1,1-Bis(diphenylphosphino)methane (dppm), is an organophosphorus compound with the formula CH2(PPh2)2. Dppm, a white, crystalline powder, is used in inorganic and organometallic chemistry as a ligand. It is more specifically a chelating ligand because it is a ligand that can bond to metals with two phosphorus donor atoms.  The natural bite angle is 73°.

Synthesis and reactivity
1,1-Bis(diphenylphosphino)methane was first prepared by the reaction of sodium diphenylphosphide (Ph2PNa) with dichloromethane:
Ph3P + 2 Na → Ph2PNa + NaPh
2NaPPh2 + CH2Cl2 → Ph2PCH2PPh2 + 2 NaCl

The methylene group (CH2) in dppm (and especially its complexes) is mildly acidic.
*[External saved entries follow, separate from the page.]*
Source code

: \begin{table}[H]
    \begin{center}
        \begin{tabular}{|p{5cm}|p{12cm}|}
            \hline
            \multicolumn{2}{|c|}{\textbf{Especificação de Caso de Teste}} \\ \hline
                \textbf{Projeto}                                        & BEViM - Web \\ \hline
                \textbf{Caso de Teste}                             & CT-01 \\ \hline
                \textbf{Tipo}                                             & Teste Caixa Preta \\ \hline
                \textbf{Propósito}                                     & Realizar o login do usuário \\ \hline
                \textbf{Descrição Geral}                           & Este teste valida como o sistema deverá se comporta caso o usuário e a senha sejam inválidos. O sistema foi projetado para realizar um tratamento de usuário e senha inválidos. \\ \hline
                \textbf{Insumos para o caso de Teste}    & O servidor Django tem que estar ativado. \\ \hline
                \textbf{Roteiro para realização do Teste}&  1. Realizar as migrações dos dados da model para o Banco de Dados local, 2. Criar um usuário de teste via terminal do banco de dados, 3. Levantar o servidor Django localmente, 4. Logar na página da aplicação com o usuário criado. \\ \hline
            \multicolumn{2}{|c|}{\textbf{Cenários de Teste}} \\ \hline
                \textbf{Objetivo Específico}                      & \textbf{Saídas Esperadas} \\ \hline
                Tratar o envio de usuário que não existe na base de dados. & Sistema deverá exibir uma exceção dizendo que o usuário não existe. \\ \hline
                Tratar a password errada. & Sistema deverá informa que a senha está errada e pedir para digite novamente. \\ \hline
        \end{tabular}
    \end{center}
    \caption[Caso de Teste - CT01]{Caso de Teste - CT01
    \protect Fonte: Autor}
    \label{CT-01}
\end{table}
The ligand can be oxidized to give the corresponding oxides and sulfides CH2[P(E)Ph2]2 (E = O, S). The methylene group is even more acidic in these derivatives.

Coordination chemistry
As a chelating ligand, 1,1-bis(diphenylphosphino)methane forms a four-membered ring with the constituents MP2C. The ligand promotes the formation of bimetallic complexes that feature five-membered M2P2C rings. In this way, dppm promotes the formation of bimetallic complexes. One such example is the dipalladium chloride, Pd2Cl2(dppm)2.  In this complex, the oxidation state for the Pd centres are I. Bis(diphenylphosphino)methane gives rise to a family of coordination compounds known as A-frame complexes.